** Task instructions **
Only the lines from the start of the data through the line containing "- [ ] Zoom [Download" should be written out, exactly as they are, with both ends included and the pictures left out.

Stored data
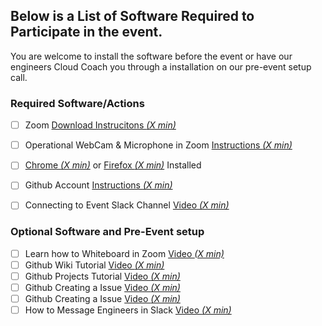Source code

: 
## Below is a List of Software Required to Participate in the event.
You are welcome to install the software before the event or have our engineers Cloud Coach you through a installation on our pre-event setup call.

### Required Software/Actions

  - [ ] Zoom [Download Instrucitons _(X min)_](https://zoom.us/download)
  - [ ] Operational WebCam & Microphone in Zoom [Instructions _(X min)_](https://support.zoom.us/hc/en-us/articles/201362283-Testing-computer-or-device-audio)
  - [ ] [Chrome _(X min)_](https://www.google.com/chrome/?brand=CHBD&gclid=EAIaIQobChMIsP3wuKKQ6QIVDJyzCh2vBgYrEAAYASABEgJUFvD_BwE&gclsrc=aw.ds) or [Firefox _(X min)_](https://www.mozilla.org/en-US/firefox/new/) Installed
  - [ ] Github Account [Instructions _(X min)_](https://videohub.oracle.com/media/How+to+Create+a+Github+Account/1_butiy9ju/161336821)   
  - [ ] Connecting to Event Slack Channel [Video _(X min)_](https://addlink)
  

### Optional Software and Pre-Event setup
- [ ] Learn how to Whiteboard in Zoom [Video _(X min)_](https://addlink)
- [ ] Github Wiki Tutorial [Video _(X min)_](https://addlink)
- [ ] Github Projects Tutorial [Video _(X min)_](https://addlink)
- [ ] Github Creating a Issue [Video _(X min)_](https://addlink)
- [ ] Github Creating a Issue [Video _(X min)_](https://addlink)
- [ ] How to Message Engineers in Slack [Video _(X min)_](https://addlink)

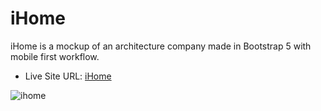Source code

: # iHome

iHome is a mockup of an architecture company made in Bootstrap 5 with mobile first workflow.

- Live Site URL: [iHome](https://brunoia.github.io/ihome/)

![ihome](https://user-images.githubusercontent.com/57513606/138636160-a167e82e-af43-4587-aef8-00cd6df36402.gif)
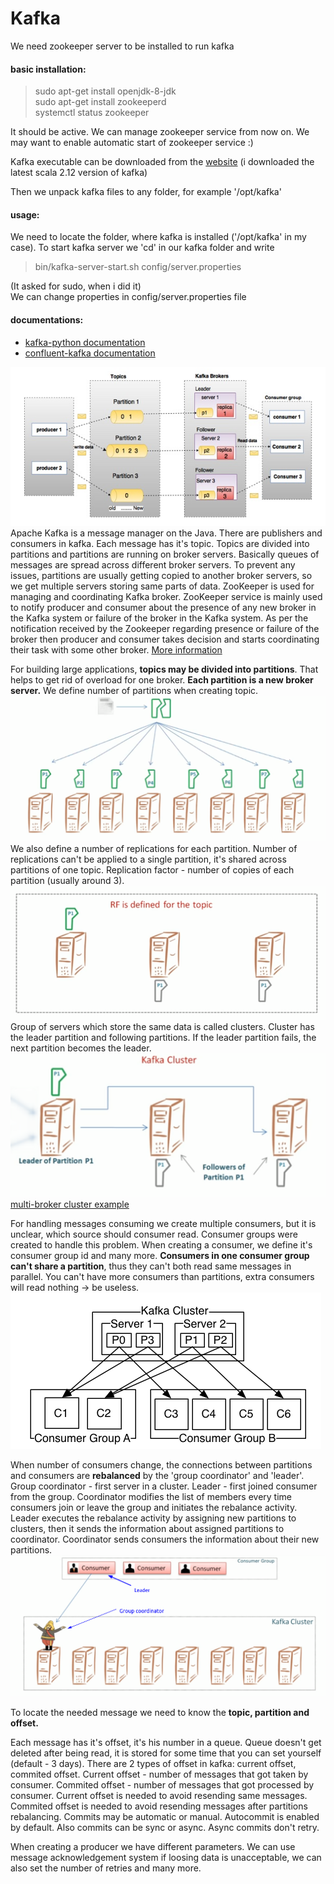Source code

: # Kafka 
We need zookeeper server to be installed to run kafka
#### basic installation:
>sudo apt-get install openjdk-8-jdk  
>sudo apt-get install zookeeperd  
>systemctl status zookeeper

It should be active. We can manage zookeeper service from now on. We may want to
enable automatic start of zookeeper service :)

Kafka executable can be downloaded from the [website](https://kafka.apache.org/downloads)
(i downloaded the latest scala 2.12 version of kafka)

Then we unpack kafka files to any folder, for example '/opt/kafka'

#### usage:
We need to locate the folder, where kafka is installed ('/opt/kafka' in my case).
To start kafka server we 'cd' in our kafka folder and write
>bin/kafka-server-start.sh config/server.properties

(It asked for sudo, when i did it)  
We can change properties in config/server.properties file


#### documentations:
* [kafka-python documentation](https://kafka-python.readthedocs.io/en/master/index.html)
* [confluent-kafka documentation](https://docs.confluent.io/current/clients/confluent-kafka-python/)

![](./static/fundamentals.jpg)  
Apache Kafka is a message manager on the Java. 
There are publishers and consumers in kafka. Each message has it's topic. 
Topics are divided into partitions and partitions are running on broker
servers. 
Basically queues of messages are spread across different broker servers. To
prevent any issues, partitions are usually getting copied to another broker
servers, so we get multiple servers storing same parts of data.
ZooKeeper is used for managing and coordinating Kafka broker. ZooKeeper
service is mainly used to notify producer and consumer about the presence of 
any new broker in the Kafka system or failure of the broker in the Kafka 
system. As per the notification received by the Zookeeper regarding presence 
or failure of the broker then producer and consumer takes decision and 
starts coordinating their task with some other broker.
[More information](https://www.tutorialspoint.com/apache_kafka/apache_kafka_fundamentals.htm)  

For building large applications, **topics may be divided into partitions**. That
helps to get rid of overload for one broker. **Each partition is a new broker
server.** We define number of partitions when creating topic.
![](./static/partitions.png)  
We also define a number of replications for each partition. Number
of replications can't be applied to a single partition, it's shared across 
partitions of one topic. Replication factor - number of copies of each
partition (usually around 3).
![](./static/replication_factor.png)  
Group of servers which store the same data is called clusters. Cluster has
the leader partition and following partitions. If the leader partition fails,
the next partition becomes the leader.
![](./static/cluster.png)  
[multi-broker cluster example](https://kafka.apache.org/documentation/#quickstart_multibroker)

 
For handling messages consuming we create multiple consumers, but it
is unclear, which source should consumer read. Consumer groups were created
to handle this problem. When creating a consumer, we define it's consumer
group id and many more. **Consumers in one consumer group can't share a
partition**, thus they can't both read same messages in parallel. You can't 
have more consumers than partitions, extra consumers will read nothing -> be
useless.
![](./static/consumer_groups.png)

When number of consumers change, the connections between partitions
and consumers are **rebalanced** by the 'group coordinator' and 'leader'. 
Group coordinator - first server in a cluster. Leader - first joined consumer 
from the group. Coordinator modifies the list of members every time consumers
join or leave the group and initiates the rebalance activity. Leader executes
the rebalance activity by assigning new partitions to clusters, then it sends
the information about assigned partitions to coordinator. Coordinator sends
consumers the information about their new partitions.
![](./static/rebalancing.png)

To locate the needed message we need to know the **topic, partition and
offset.**

Each message has it's offset, it's his number in a queue. Queue doesn't get
deleted after being read, it is stored for some time that you can set yourself
(default - 3 days). There are 2 types of offset in kafka: current offset, 
commited offset. Current offset - number of messages that got taken by
consumer. Commited offset - number of messages that got processed by consumer. 
Current offset is needed to avoid resending same messages.
Commited offset is needed to avoid resending messages after partitions
rebalancing.
Commits may be automatic or manual. Autocommit is enabled by default. Also
commits can be sync or async. Async commits don't retry.

When creating a producer we have different parameters. We can use message
acknowledgement system if loosing data is unacceptable, we can also set the
number of retries and many more.




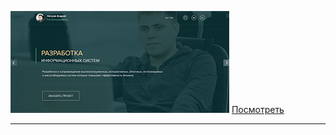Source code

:
![mountains](resumeNA/images/photo_github.png "privew")                     [Посмотреть](https://kostasnegrov.github.io/resumeNA/ "Описание")

***
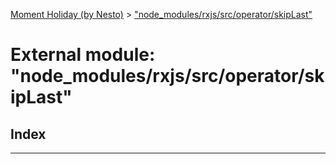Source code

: [Moment Holiday (by Nesto)](../README.md) > ["node_modules/rxjs/src/operator/skipLast"](../modules/_node_modules_rxjs_src_operator_skiplast_.md)

# External module: "node_modules/rxjs/src/operator/skipLast"

## Index

---

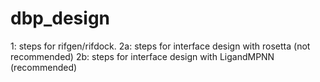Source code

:# dbp_design

1: steps for rifgen/rifdock. 
2a: steps for interface design with rosetta (not recommended)
2b: steps for interface design with LigandMPNN (recommended)

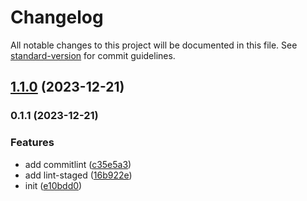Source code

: # Changelog

All notable changes to this project will be documented in this file. See [standard-version](https://github.com/conventional-changelog/standard-version) for commit guidelines.

## [1.1.0](https://github.com/MoYuanJun/blog-next-init/compare/v0.1.1...v1.1.0) (2023-12-21)

### 0.1.1 (2023-12-21)


### Features

* add commitlint ([c35e5a3](https://github.com/MoYuanJun/blog-next-init/commit/c35e5a3e175b579ebbd09cfdb188298fb9d84a0a))
* add lint-staged ([16b922e](https://github.com/MoYuanJun/blog-next-init/commit/16b922eebdaaf4bd4fa16185f0195c9a4d004096))
* init ([e10bdd0](https://github.com/MoYuanJun/blog-next-init/commit/e10bdd06450ddead39c8c51ffed521b77fe6df67))
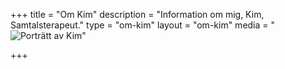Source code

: +++
title = "Om Kim"
description = "Information om mig, Kim, Samtalsterapeut."
type = "om-kim"
layout = "om-kim"
media = "<img class='profile-image media-border' src='../images/kim.jpg' alt='Porträtt av Kim'>"


+++
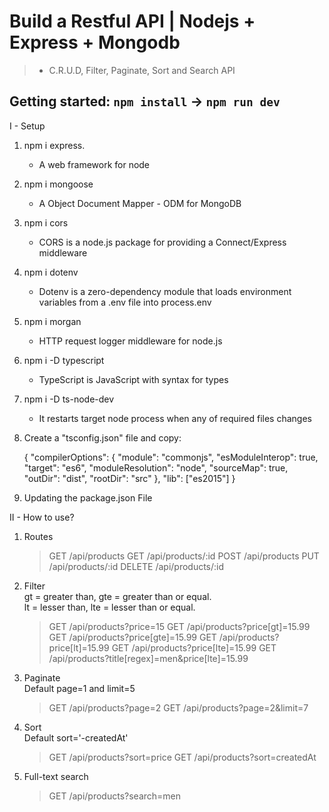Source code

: # Build a Restful API | Nodejs + Express + Mongodb

> - C.R.U.D, Filter, Paginate, Sort and Search API

## Getting started: `npm install` -> `npm run dev`

I - Setup

1. npm i express.

   - A web framework for node

2. npm i mongoose

   - A Object Document Mapper - ODM for MongoDB

3. npm i cors

   - CORS is a node.js package for providing a Connect/Express middleware

4. npm i dotenv

   - Dotenv is a zero-dependency module that loads environment variables from a .env file into process.env

5. npm i morgan

   - HTTP request logger middleware for node.js

6. npm i -D typescript

   - TypeScript is JavaScript with syntax for types

7. npm i -D ts-node-dev

   - It restarts target node process when any of required files changes

8. Create a "tsconfig.json" file and copy:

   {
   "compilerOptions": {
   "module": "commonjs",
   "esModuleInterop": true,
   "target": "es6",
   "moduleResolution": "node",
   "sourceMap": true,
   "outDir": "dist",
   "rootDir": "src"
   },
   "lib": ["es2015"]
   }

9. Updating the package.json File

II - How to use?

1. Routes

   > GET /api/products
   > GET /api/products/:id
   > POST /api/products
   > PUT /api/products/:id
   > DELETE /api/products/:id

2. Filter  
   gt = greater than, gte = greater than or equal.  
   lt = lesser than, lte = lesser than or equal.

   > GET /api/products?price=15
   > GET /api/products?price[gt]=15.99
   > GET /api/products?price[gte]=15.99
   > GET /api/products?price[lt]=15.99
   > GET /api/products?price[lte]=15.99
   > GET /api/products?title[regex]=men&price[lte]=15.99

3. Paginate  
   Default page=1 and limit=5

   > GET /api/products?page=2
   > GET /api/products?page=2&limit=7

4. Sort  
   Default sort='-createdAt'

   > GET /api/products?sort=price
   > GET /api/products?sort=createdAt

5. Full-text search

   > GET /api/products?search=men
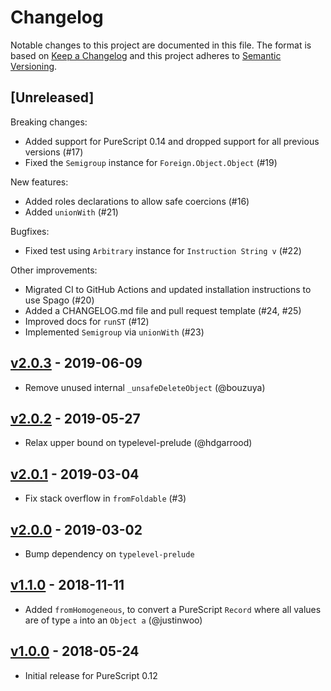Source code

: # Changelog

Notable changes to this project are documented in this file. The format is based on [Keep a Changelog](https://keepachangelog.com/en/1.0.0/) and this project adheres to [Semantic Versioning](https://semver.org/spec/v2.0.0.html).

## [Unreleased]

Breaking changes:
- Added support for PureScript 0.14 and dropped support for all previous versions (#17)
- Fixed the `Semigroup` instance for `Foreign.Object.Object` (#19)

New features:
- Added roles declarations to allow safe coercions (#16)
- Added `unionWith` (#21)

Bugfixes:
- Fixed test using `Arbitrary` instance for `Instruction String v` (#22)

Other improvements:
- Migrated CI to GitHub Actions and updated installation instructions to use Spago (#20)
- Added a CHANGELOG.md file and pull request template (#24, #25)
- Improved docs for `runST` (#12)
- Implemented `Semigroup` via `unionWith` (#23)

## [v2.0.3](https://github.com/purescript/purescript-foreign-object/releases/tag/v2.0.3) - 2019-06-09

- Remove unused internal `_unsafeDeleteObject` (@bouzuya)

## [v2.0.2](https://github.com/purescript/purescript-foreign-object/releases/tag/v2.0.2) - 2019-05-27

- Relax upper bound on typelevel-prelude (@hdgarrood)

## [v2.0.1](https://github.com/purescript/purescript-foreign-object/releases/tag/v2.0.1) - 2019-03-04

- Fix stack overflow in `fromFoldable` (#3)

## [v2.0.0](https://github.com/purescript/purescript-foreign-object/releases/tag/v2.0.0) - 2019-03-02

- Bump dependency on `typelevel-prelude`

## [v1.1.0](https://github.com/purescript/purescript-foreign-object/releases/tag/v1.1.0) - 2018-11-11

- Added `fromHomogeneous`, to convert a PureScript `Record` where all values are of type `a` into an `Object a` (@justinwoo)

## [v1.0.0](https://github.com/purescript/purescript-foreign-object/releases/tag/v1.0.0) - 2018-05-24

- Initial release for PureScript 0.12
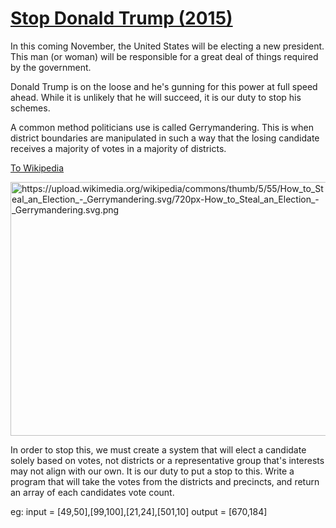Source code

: # [Stop Donald Trump (2015)](https://www.codewars.com/kata/stop-donald-trump-2015 "https://www.codewars.com/kata/55d1dbef35672835d3000007")

In this coming November, the United States will be electing a new president. This man (or woman) will be responsible for a great deal of things required by the government. 

Donald Trump is on the loose and he's gunning for this power at full speed ahead. While it is unlikely that he will succeed, it is our duty to stop his schemes.

A common method politicians use is called Gerrymandering. This is when district boundaries are manipulated in such a way that the losing candidate receives a majority of votes in a majority of districts.

<a href="https://en.wikipedia.org/wiki/Gerrymandering">To Wikipedia</a>


<img width="507" height="406" src="https://upload.wikimedia.org/wikipedia/commons/thumb/5/55/How_to_Steal_an_Election_-_Gerrymandering.svg/720px-How_to_Steal_an_Election_-_Gerrymandering.svg.png" alt="https://upload.wikimedia.org/wikipedia/commons/thumb/5/55/How_to_Steal_an_Election_-_Gerrymandering.svg/720px-How_to_Steal_an_Election_-_Gerrymandering.svg.png" class="transparent shrinkToFit">

In order to stop this, we must create a system that will elect a candidate solely based on votes, not districts or a representative group that's interests may not align with our own. It is our duty to put a stop to this. Write a program that will take the votes from the districts and precincts, and return an array of each candidates vote count.

eg: input = [49,50],[99,100],[21,24],[501,10]
output = [670,184]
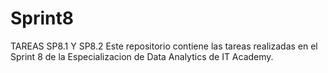 # Sprint8
TAREAS SP8.1 Y SP8.2
Este repositorio contiene las tareas realizadas en el Sprint 8 de la Especializacion de Data Analytics de IT Academy.
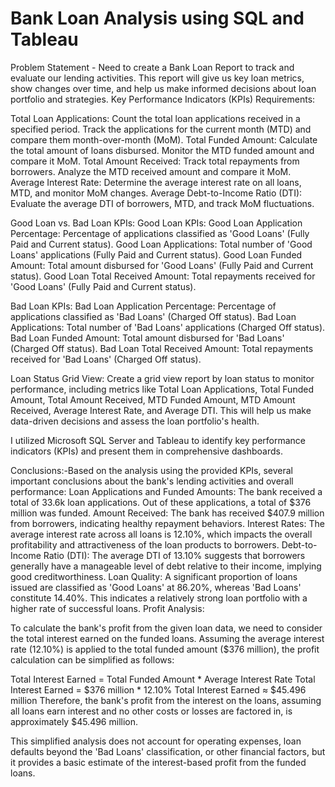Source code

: # Bank Loan Analysis using SQL and Tableau
Problem Statement - Need to create a Bank Loan Report to track and evaluate our lending activities. This report will give us key loan metrics, show changes over time, and help us make informed decisions about loan portfolio and strategies.
Key Performance Indicators (KPIs) Requirements:

Total Loan Applications: Count the total loan applications received in a specified period. Track the applications for the current month (MTD) and compare them month-over-month (MoM).
Total Funded Amount: Calculate the total amount of loans disbursed. Monitor the MTD funded amount and compare it MoM.
Total Amount Received: Track total repayments from borrowers. Analyze the MTD received amount and compare it MoM.
Average Interest Rate: Determine the average interest rate on all loans, MTD, and monitor MoM changes.
Average Debt-to-Income Ratio (DTI): Evaluate the average DTI of borrowers, MTD, and track MoM fluctuations.

Good Loan vs. Bad Loan KPIs:
Good Loan KPIs:
Good Loan Application Percentage: Percentage of applications classified as 'Good Loans' (Fully Paid and Current status).
Good Loan Applications: Total number of 'Good Loans' applications (Fully Paid and Current status).
Good Loan Funded Amount: Total amount disbursed for 'Good Loans' (Fully Paid and Current status).
Good Loan Total Received Amount: Total repayments received for 'Good Loans' (Fully Paid and Current status).

Bad Loan KPIs:
Bad Loan Application Percentage: Percentage of applications classified as 'Bad Loans' (Charged Off status).
Bad Loan Applications: Total number of 'Bad Loans' applications (Charged Off status).
Bad Loan Funded Amount: Total amount disbursed for 'Bad Loans' (Charged Off status).
Bad Loan Total Received Amount: Total repayments received for 'Bad Loans' (Charged Off status).

Loan Status Grid View:
Create a grid view report by loan status to monitor performance, including metrics like Total Loan Applications, Total Funded Amount, Total Amount Received, MTD Funded Amount, MTD Amount Received, Average Interest Rate, and Average DTI. This will help us make data-driven decisions and assess the loan portfolio's health.

I utilized Microsoft SQL Server and Tableau to identify key performance indicators (KPIs) and present them in comprehensive dashboards.

Conclusions:-Based on the analysis using the provided KPIs, several important conclusions about the bank's lending activities and overall performance:
Loan Applications and Funded Amounts:
The bank received a total of 33.6k loan applications.
Out of these applications, a total of $376 million was funded.
Amount Received:
The bank has received $407.9 million from borrowers, indicating healthy repayment behaviors.
Interest Rates:
The average interest rate across all loans is 12.10%, which impacts the overall profitability and attractiveness of the loan products to borrowers.
Debt-to-Income Ratio (DTI):
The average DTI of 13.10% suggests that borrowers generally have a manageable level of debt relative to their income, implying good creditworthiness.
Loan Quality:
A significant proportion of loans issued are classified as 'Good Loans' at 86.20%, whereas 'Bad Loans' constitute 14.40%. This indicates a relatively strong loan portfolio with a higher rate of successful loans.
Profit Analysis:

To calculate the bank's profit from the given loan data, we need to consider the total interest earned on the funded loans. Assuming the average interest rate (12.10%) is applied to the total funded amount ($376 million), the profit calculation can be simplified as follows:

Total Interest Earned = Total Funded Amount * Average Interest Rate
Total Interest Earned = $376 million * 12.10%
Total Interest Earned ≈ $45.496 million
Therefore, the bank's profit from the interest on the loans, assuming all loans earn interest and no other costs or losses are factored in, is approximately $45.496 million.

This simplified analysis does not account for operating expenses, loan defaults beyond the 'Bad Loans' classification, or other financial factors, but it provides a basic estimate of the interest-based profit from the funded loans.












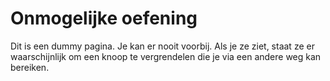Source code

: # Onmogelijke oefening
Dit is een dummy pagina. Je kan er nooit voorbij. Als je ze ziet, staat ze er waarschijnlijk om een knoop te vergrendelen die je via een andere weg kan bereiken.
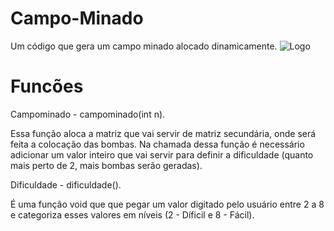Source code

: # Campo-Minado
Um código que gera um campo minado alocado dinamicamente.
![Logo](https://user-images.githubusercontent.com/50359547/69586461-6a046880-0fc1-11ea-89aa-247a28c0f629.png)


# Funcões
Campominado - campominado(int n).

Essa função aloca a matriz que vai servir de matriz secundária, onde será feita a colocação das bombas. Na chamada dessa função é necessário adicionar um valor inteiro que vai servir para definir a dificuldade (quanto mais perto de 2, mais bombas serão geradas).

Dificuldade - dificuldade().

É uma função void que que pegar um valor digitado pelo usuário entre 2 a 8 e categoriza esses valores em níveis (2 - Díficil e 8 - Fácil).
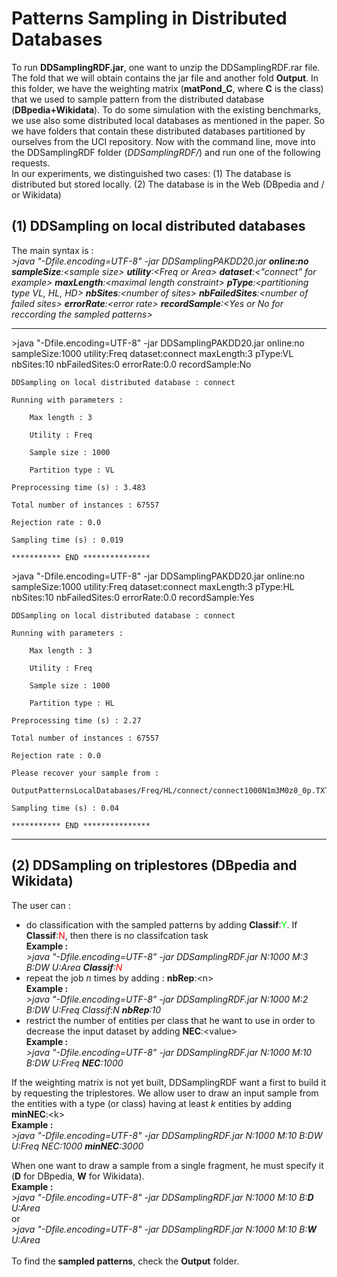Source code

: <h1>Patterns Sampling in Distributed Databases</h1>

To run <b>DDSamplingRDF.jar</b>, one want to unzip the DDSamplingRDF.rar file. The fold that we will obtain contains the jar file and another fold <b>Output</b>. In this folder, we have the weighting matrix (<b>matPond_C</b>, where <b>C</b> is the class) that we used to sample pattern from the distributed database (<b>DBpedia+Wikidata</b>). To do some simulation with the existing benchmarks, we use also some distributed local databases as mentioned in the paper.
So we have folders that contain these distributed databases partitioned by ourselves from the UCI repository.
Now with the command line, move into the DDSamplingRDF folder (<i>DDSamplingRDF/</i>) and run one of the following requests.<br> In our experiments, we distinguished two cases: (1) The database is distributed but stored locally. (2) The database is in the Web (DBpedia and / or Wikidata)

<h2>(1) DDSampling on local distributed databases</h2>

The main syntax is : <br>
	<i>\>java "-Dfile.encoding=UTF-8" -jar DDSamplingPAKDD20.jar <b>online:no</b> <b>sampleSize</b>:\<sample size\> <b>utility</b>:\<Freq or Area\> <b>dataset</b>:\<"connect" for example\> <b>maxLength</b>:\<maximal length constraint\> <b>pType</b>:\<partitioning type VL, HL, HD\> <b>nbSites</b>:\<number of sites\> <b>nbFailedSites</b>:\<number of failed sites\> <b>errorRate</b>:\<error rate\> <b>recordSample</b>:\<Yes or No for reccording the sampled patterns\> </i><br>
	
	
********************************************************************************************************************************
	
\>java "-Dfile.encoding=UTF-8" -jar DDSamplingPAKDD20.jar online:no sampleSize:1000 utility:Freq dataset:connect maxLength:3 pType:VL nbSites:10 nbFailedSites:0 errorRate:0.0 recordSample:No

	DDSampling on local distributed database : connect

	Running with parameters :

		Max length : 3

		Utility : Freq

		Sample size : 1000

		Partition type : VL

	Preprocessing time (s) : 3.483

	Total number of instances : 67557

	Rejection rate : 0.0

	Sampling time (s) : 0.019

	*********** END ***************

\>java "-Dfile.encoding=UTF-8" -jar DDSamplingPAKDD20.jar online:no sampleSize:1000 utility:Freq dataset:connect maxLength:3 pType:HL nbSites:10 nbFailedSites:0 errorRate:0.0 recordSample:Yes

	DDSampling on local distributed database : connect

	Running with parameters :

		Max length : 3

		Utility : Freq

		Sample size : 1000

		Partition type : HL

	Preprocessing time (s) : 2.27

	Total number of instances : 67557

	Rejection rate : 0.0

	Please recover your sample from :

	OutputPatternsLocalDatabases/Freq/HL/connect/connect1000N1m3M0z0_0p.TXT

	Sampling time (s) : 0.04

	*********** END ***************
	
********************************************************************************************************************************

<h2>(2) DDSampling on triplestores (DBpedia and Wikidata)</h2>

The user can :
-	do classification with the sampled patterns by adding <b>Classif</b>:<font color="lime">Y</font>. If <b>Classif</b>:<font color="#ff0000">N</font>, then there is no classifcation task<br>
	<b>Example :</b><br>
	<i>\>java "-Dfile.encoding=UTF-8" -jar DDSamplingRDF.jar N:1000 M:3 B:DW U:Area <b>Classif</b>:<font color="red">N</font></i><br>
-	repeat the job <i>n</i> times by adding : <b>nbRep</b>:\<n\><br>
	<b>Example :</b><br>
	<i>\>java "-Dfile.encoding=UTF-8" -jar DDSamplingRDF.jar N:1000 M:2 B:DW U:Freq Classif:N <b>nbRep</b>:10</i><br>
-	restrict the number of entities per class that he want to use in order to decrease the input dataset by adding <b>NEC</b>:\<value\><br>
	<b>Example :</b><br>
	<i>\>java "-Dfile.encoding=UTF-8" -jar DDSamplingRDF.jar N:1000 M:10 B:DW U:Freq <b>NEC</b>:1000</i><br>

If the weighting matrix is not yet built, DDSamplingRDF want a first to build it by requesting the triplestores. We allow user to draw an input sample from the entities with a type (or class) having at least <i>k</i> entities by adding <b>minNEC</b>:\<k\><br>
	<b>Example :</b><br>
	<i>\>java "-Dfile.encoding=UTF-8" -jar DDSamplingRDF.jar N:1000 M:10 B:DW U:Freq NEC:1000 <b>minNEC</b>:3000</i><br>

When one want to draw a sample from a single fragment, he must specify it (<b>D</b> for DBpedia, <b>W</b> for Wikidata).<br>
	<b>Example :</b><br>
	<i>\>java "-Dfile.encoding=UTF-8" -jar DDSamplingRDF.jar N:1000 M:10 B:<b>D</b> U:Area</i> <br>
	or<br>
	<i>\>java "-Dfile.encoding=UTF-8" -jar DDSamplingRDF.jar N:1000 M:10 B:<b>W</b> U:Area</i>
<br><br>
To find the <b>sampled patterns</b>, check the <b>Output</b> folder.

** Written answer **
Source code

: 
## Below is a List of Software Required to Participate in the event.
You are welcome to install the software before the event or have our engineers Cloud Coach you through a installation on our pre-event setup call.

### Required Software/Actions

  - [ ] Zoom [Download Instrucitons _(X min)_](https://zoom.us/download)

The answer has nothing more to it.